───── Data supplied

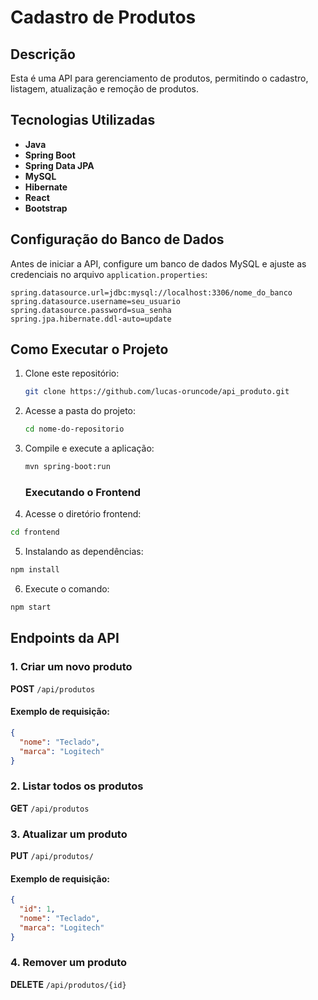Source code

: # Cadastro de Produtos

## Descrição
Esta é uma API para gerenciamento de produtos, permitindo o cadastro, listagem, atualização e remoção de produtos. 

## Tecnologias Utilizadas
- **Java**
- **Spring Boot**
- **Spring Data JPA**
- **MySQL**
- **Hibernate**
- **React**
- **Bootstrap**

## Configuração do Banco de Dados
Antes de iniciar a API, configure um banco de dados MySQL e ajuste as credenciais no arquivo `application.properties`:

```properties
spring.datasource.url=jdbc:mysql://localhost:3306/nome_do_banco
spring.datasource.username=seu_usuario
spring.datasource.password=sua_senha
spring.jpa.hibernate.ddl-auto=update
```

## Como Executar o Projeto
1. Clone este repositório:
   ```sh
   git clone https://github.com/lucas-oruncode/api_produto.git
   ```
2. Acesse a pasta do projeto:
   ```sh
   cd nome-do-repositorio
   ```
3. Compile e execute a aplicação:
   ```sh
   mvn spring-boot:run
   ```

   ### Executando o Frontend 
4.  Acesse o diretório frontend:
   ```sh
   cd frontend
   ```
5.  Instalando as dependências:
   ```sh
   npm install
   ```
6.  Execute o comando:
   ```sh
   npm start
   ```

## Endpoints da API

### 1. Criar um novo produto
**POST** `/api/produtos`
#### Exemplo de requisição:
```json
{
  "nome": "Teclado",
  "marca": "Logitech"
}
```

### 2. Listar todos os produtos
**GET** `/api/produtos`

### 3. Atualizar um produto
**PUT** `/api/produtos/`
#### Exemplo de requisição:
```json
{
  "id": 1,
  "nome": "Teclado",
  "marca": "Logitech"
}
```

### 4. Remover um produto
**DELETE** `/api/produtos/{id}`
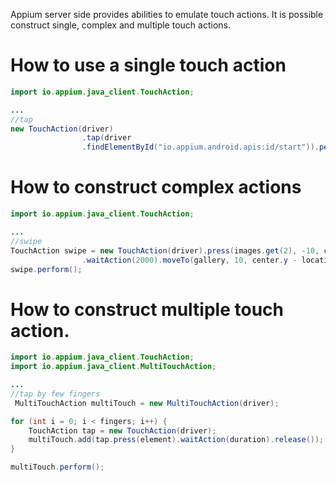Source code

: Appium server side provides abilities to emulate touch actions. It is possible construct single, complex and multiple touch actions.
 
# How to use a single touch action

```java
import io.appium.java_client.TouchAction;

...
//tap
new TouchAction(driver)
                .tap(driver
                .findElementById("io.appium.android.apis:id/start")).perform();
```

# How to construct complex actions

```java
import io.appium.java_client.TouchAction;

...
//swipe
TouchAction swipe = new TouchAction(driver).press(images.get(2), -10, center.y - location.y)
                .waitAction(2000).moveTo(gallery, 10, center.y - location.y).release();
swipe.perform();
```

# How to construct multiple touch action. 

```java
import io.appium.java_client.TouchAction;
import io.appium.java_client.MultiTouchAction;

...
//tap by few fingers
 MultiTouchAction multiTouch = new MultiTouchAction(driver);

for (int i = 0; i < fingers; i++) {
    TouchAction tap = new TouchAction(driver);
    multiTouch.add(tap.press(element).waitAction(duration).release());
}

multiTouch.perform();
```

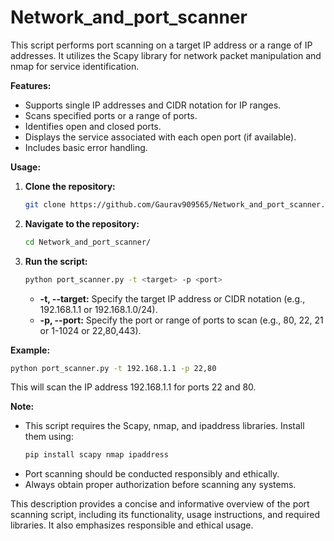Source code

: # Network_and_port_scanner

This script performs port scanning on a target IP address or a range of IP addresses. It utilizes the Scapy library for network packet manipulation and nmap for service identification.

**Features:**

* Supports single IP addresses and CIDR notation for IP ranges.
* Scans specified ports or a range of ports.
* Identifies open and closed ports.
* Displays the service associated with each open port (if available).
* Includes basic error handling.

**Usage:**

1. **Clone the repository:**
   ```bash
   git clone https://github.com/Gaurav909565/Network_and_port_scanner.git
   ```

2. **Navigate to the repository:**
   ```bash
   cd Network_and_port_scanner/
   ```

3. **Run the script:**
   ```bash
   python port_scanner.py -t <target> -p <port> 
   ```
   * **-t, --target:** Specify the target IP address or CIDR notation (e.g., 192.168.1.1 or 192.168.1.0/24).
   * **-p, --port:** Specify the port or range of ports to scan (e.g., 80, 22, 21 or 1-1024 or 22,80,443).

**Example:**

```bash
python port_scanner.py -t 192.168.1.1 -p 22,80 
```

This will scan the IP address 192.168.1.1 for ports 22 and 80.

**Note:**

* This script requires the Scapy, nmap, and ipaddress libraries. Install them using:
   ```bash
   pip install scapy nmap ipaddress
   ```
* Port scanning should be conducted responsibly and ethically. 
* Always obtain proper authorization before scanning any systems.

This description provides a concise and informative overview of the port scanning script, including its functionality, usage instructions, and required libraries. It also emphasizes responsible and ethical usage.

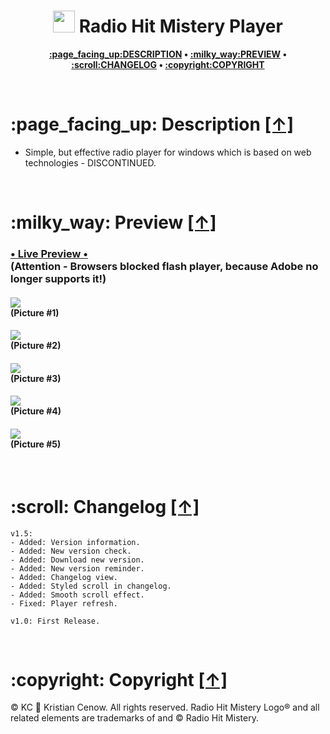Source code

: <h1 align="center"><img src="https://raw.githubusercontent.com/kcenow/Web-Based-Radio-Player/main/favicon.ico" width="35px" height="35px"> Radio Hit Mistery Player</h1>
<p align="center"><b><a href="#page_facing_up-description-">:page_facing_up:DESCRIPTION</a> • <a href="#milky_way-preview-">:milky_way:PREVIEW</a> • <a href="#scroll-changelog-">:scroll:CHANGELOG</a> • <a href="#copyright-copyright-">:copyright:COPYRIGHT</a></b></p>

<br />

<h1>:page_facing_up: Description <a href="#-radio-hit-mistery-player" title="Go to Navigation">[↑]</a></h1>

* Simple, but effective radio player for windows which is based on web technologies - DISCONTINUED.

<br />

<h1>:milky_way: Preview <a href="#-radio-hit-mistery-player" title="Go to Navigation">[↑]</a></h1>

<h3><a href="https://kcenow.com/lab/rhmplayer/" target="_blank">• Live Preview •</a><br />
(Attention - Browsers blocked flash player, because Adobe no longer supports it!)</h3>

<h4><img src="https://raw.githubusercontent.com/kcenow/Web-Based-Radio-Player/main/Preview/Preview%2001.png"><br />
(Picture #1)</h4>

<h4><img src="https://raw.githubusercontent.com/kcenow/Web-Based-Radio-Player/main/Preview/Preview%2002.png"><br />
(Picture #2)</h4>

<h4><img src="https://raw.githubusercontent.com/kcenow/Web-Based-Radio-Player/main/Preview/Preview%2003.png"><br />
(Picture #3)</h4>

<h4><img src="https://raw.githubusercontent.com/kcenow/Web-Based-Radio-Player/main/Preview/Preview%2004.png"><br />
(Picture #4)</h4>

<h4><img src="https://raw.githubusercontent.com/kcenow/Web-Based-Radio-Player/main/Preview/Preview%2005.png"><br />
(Picture #5)</h4>

<br />

<h1>:scroll: Changelog <a href="#-radio-hit-mistery-player" title="Go to Navigation">[↑]</a></h1>

```
v1.5:
- Added: Version information.
- Added: New version check.
- Added: Download new version.
- Added: New version reminder.
- Added: Changelog view.
- Added: Styled scroll in changelog.
- Added: Smooth scroll effect.
- Fixed: Player refresh.

v1.0: First Release.
```

<br />

<h1>:copyright: Copyright <a href="#-radio-hit-mistery-player" title="Go to Navigation">[↑]</a></h1>
© KC &#128640; Kristian Cenow. All rights reserved. Radio Hit Mistery Logo® and all related elements are trademarks of and © Radio Hit Mistery.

──────────

Produce the data again character for character, with the images left out.

Source code

: # Cadastro de Produtos

## Descrição
Esta é uma API para gerenciamento de produtos, permitindo o cadastro, listagem, atualização e remoção de produtos. 

## Tecnologias Utilizadas
- **Java**
- **Spring Boot**
- **Spring Data JPA**
- **MySQL**
- **Hibernate**
- **React**
- **Bootstrap**

## Configuração do Banco de Dados
Antes de iniciar a API, configure um banco de dados MySQL e ajuste as credenciais no arquivo `application.properties`:

```properties
spring.datasource.url=jdbc:mysql://localhost:3306/nome_do_banco
spring.datasource.username=seu_usuario
spring.datasource.password=sua_senha
spring.jpa.hibernate.ddl-auto=update
```

## Como Executar o Projeto
1. Clone este repositório:
   ```sh
   git clone https://github.com/lucas-oruncode/api_produto.git
   ```
2. Acesse a pasta do projeto:
   ```sh
   cd nome-do-repositorio
   ```
3. Compile e execute a aplicação:
   ```sh
   mvn spring-boot:run
   ```

   ### Executando o Frontend 
4.  Acesse o diretório frontend:
   ```sh
   cd frontend
   ```
5.  Instalando as dependências:
   ```sh
   npm install
   ```
6.  Execute o comando:
   ```sh
   npm start
   ```

## Endpoints da API

### 1. Criar um novo produto
**POST** `/api/produtos`
#### Exemplo de requisição:
```json
{
  "nome": "Teclado",
  "marca": "Logitech"
}
```

### 2. Listar todos os produtos
**GET** `/api/produtos`

### 3. Atualizar um produto
**PUT** `/api/produtos/`
#### Exemplo de requisição:
```json
{
  "id": 1,
  "nome": "Teclado",
  "marca": "Logitech"
}
```

### 4. Remover um produto
**DELETE** `/api/produtos/{id}`
Source code

: Appium server side provides abilities to emulate touch actions. It is possible construct single, complex and multiple touch actions.
 
# How to use a single touch action

```java
import io.appium.java_client.TouchAction;

...
//tap
new TouchAction(driver)
                .tap(driver
                .findElementById("io.appium.android.apis:id/start")).perform();
```

# How to construct complex actions

```java
import io.appium.java_client.TouchAction;

...
//swipe
TouchAction swipe = new TouchAction(driver).press(images.get(2), -10, center.y - location.y)
                .waitAction(2000).moveTo(gallery, 10, center.y - location.y).release();
swipe.perform();
```

# How to construct multiple touch action. 

```java
import io.appium.java_client.TouchAction;
import io.appium.java_client.MultiTouchAction;

...
//tap by few fingers
 MultiTouchAction multiTouch = new MultiTouchAction(driver);

for (int i = 0; i < fingers; i++) {
    TouchAction tap = new TouchAction(driver);
    multiTouch.add(tap.press(element).waitAction(duration).release());
}

multiTouch.perform();
```

Source code

: # Network_and_port_scanner

This script performs port scanning on a target IP address or a range of IP addresses. It utilizes the Scapy library for network packet manipulation and nmap for service identification.

**Features:**

* Supports single IP addresses and CIDR notation for IP ranges.
* Scans specified ports or a range of ports.
* Identifies open and closed ports.
* Displays the service associated with each open port (if available).
* Includes basic error handling.

**Usage:**

1. **Clone the repository:**
   ```bash
   git clone https://github.com/Gaurav909565/Network_and_port_scanner.git
   ```

2. **Navigate to the repository:**
   ```bash
   cd Network_and_port_scanner/
   ```

3. **Run the script:**
   ```bash
   python port_scanner.py -t <target> -p <port> 
   ```
   * **-t, --target:** Specify the target IP address or CIDR notation (e.g., 192.168.1.1 or 192.168.1.0/24).
   * **-p, --port:** Specify the port or range of ports to scan (e.g., 80, 22, 21 or 1-1024 or 22,80,443).

**Example:**

```bash
python port_scanner.py -t 192.168.1.1 -p 22,80 
```

This will scan the IP address 192.168.1.1 for ports 22 and 80.

**Note:**

* This script requires the Scapy, nmap, and ipaddress libraries. Install them using:
   ```bash
   pip install scapy nmap ipaddress
   ```
* Port scanning should be conducted responsibly and ethically. 
* Always obtain proper authorization before scanning any systems.

This description provides a concise and informative overview of the port scanning script, including its functionality, usage instructions, and required libraries. It also emphasizes responsible and ethical usage.

Source code

: <h1 align="center"><img src="https://raw.githubusercontent.com/kcenow/Web-Based-Radio-Player/main/favicon.ico" width="35px" height="35px"> Radio Hit Mistery Player</h1>
<p align="center"><b><a href="#page_facing_up-description-">:page_facing_up:DESCRIPTION</a> • <a href="#milky_way-preview-">:milky_way:PREVIEW</a> • <a href="#scroll-changelog-">:scroll:CHANGELOG</a> • <a href="#copyright-copyright-">:copyright:COPYRIGHT</a></b></p>

<br />

<h1>:page_facing_up: Description <a href="#-radio-hit-mistery-player" title="Go to Navigation">[↑]</a></h1>

* Simple, but effective radio player for windows which is based on web technologies - DISCONTINUED.

<br />

<h1>:milky_way: Preview <a href="#-radio-hit-mistery-player" title="Go to Navigation">[↑]</a></h1>

<h3><a href="https://kcenow.com/lab/rhmplayer/" target="_blank">• Live Preview •</a><br />
(Attention - Browsers blocked flash player, because Adobe no longer supports it!)</h3>

<h4><img src="https://raw.githubusercontent.com/kcenow/Web-Based-Radio-Player/main/Preview/Preview%2001.png"><br />
(Picture #1)</h4>

<h4><img src="https://raw.githubusercontent.com/kcenow/Web-Based-Radio-Player/main/Preview/Preview%2002.png"><br />
(Picture #2)</h4>

<h4><img src="https://raw.githubusercontent.com/kcenow/Web-Based-Radio-Player/main/Preview/Preview%2003.png"><br />
(Picture #3)</h4>

<h4><img src="https://raw.githubusercontent.com/kcenow/Web-Based-Radio-Player/main/Preview/Preview%2004.png"><br />
(Picture #4)</h4>

<h4><img src="https://raw.githubusercontent.com/kcenow/Web-Based-Radio-Player/main/Preview/Preview%2005.png"><br />
(Picture #5)</h4>

<br />

<h1>:scroll: Changelog <a href="#-radio-hit-mistery-player" title="Go to Navigation">[↑]</a></h1>

```
v1.5:
- Added: Version information.
- Added: New version check.
- Added: Download new version.
- Added: New version reminder.
- Added: Changelog view.
- Added: Styled scroll in changelog.
- Added: Smooth scroll effect.
- Fixed: Player refresh.

v1.0: First Release.
```

<br />

<h1>:copyright: Copyright <a href="#-radio-hit-mistery-player" title="Go to Navigation">[↑]</a></h1>
© KC &#128640; Kristian Cenow. All rights reserved. Radio Hit Mistery Logo® and all related elements are trademarks of and © Radio Hit Mistery.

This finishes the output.